The vaccine is intended to be given as a first booster dose at least six months post-completion of primary vaccination to adults for whom an FDA-authorised mRNA bivalent COVID-19 booster vaccine is either not accessible or clinically suitable.
Novavax said that the vaccine is also intended for adults who opt to receive the Novavax COVID-19 Vaccine, Adjuvanted as they will otherwise not get a booster dose of a COVID-19 vaccine.
Novavax president and CEO Stanley Erck said: “The U.S. now has access to the Novavax COVID-19 Vaccine, Adjuvanted, the first protein-based option, as a booster.

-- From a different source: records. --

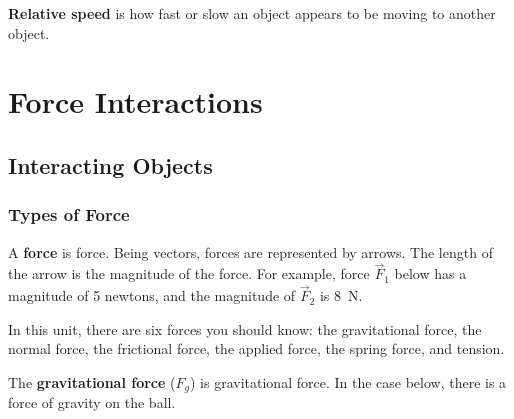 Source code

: \documentclass[dvipsnames]{article}
\newif\ifShowUnitII                              %
\begin{document}
\textbf{Relative speed} is how fast or slow an object appears to be moving to another object.




\fi

\clearpage

\section{Force Interactions}

\ifShowUnitII
\setcounter{example}{0}

\subsection{Interacting Objects}

\subsubsection{Types of Force}

A \textbf{\gls{force}} is \glsdesc{force}. Being vectors, forces are represented by arrows. The length of the arrow is the magnitude of the force. For example, force $\vec{F}_1$ below has a magnitude of 5 newtons, and the magnitude of $\vec{F}_2$ is \SI{8}{N}.

\begin{center}
\end{center}

In this unit, there are six forces you should know: the gravitational force, the normal force, the frictional force, the applied force, the spring force, and tension.


The \textbf{\gls{gravitational force}} ($F_g$) is \glsdesc{gravitational force}. In the case below, there is a force of gravity on the ball. 

\begin{center}
\end{center}
\end{document}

“According to CDC data, almost 50 percent of adults who received their primary series have yet to receive their first booster dose. Offering another vaccine choice may help increase COVID-19 booster vaccination rates for these adults.”
The FDA’s EUA decision was supported by data from the phase 3 Prevent-19 trial and the COV-BOOST trial, which enrolled participants aged 18 and older. The participants received one booster dose of the Novavax COVID-19 Vaccine, Adjuvanted, about eight or 11 months following their primary vaccine series.
Novavax found that antibody levels increased considerably relative to pre-boost levels after a booster dosage. When boosted at eight or 11 months, neutralising antibodies also increased 34 to 27-fold above pre-boost levels.
Additionally, the biotechnology company announced that the US Centers for Disease Control and Prevention (CDC) recommended the use of Novavax COVID-19 Vaccine, Adjuvanted as a booster for adults.
The recommendation will allow individuals ages 18 years and older the option to receive the Novavax COVID-19 Vaccine, Adjuvanted as a booster if they have completed primary series vaccination.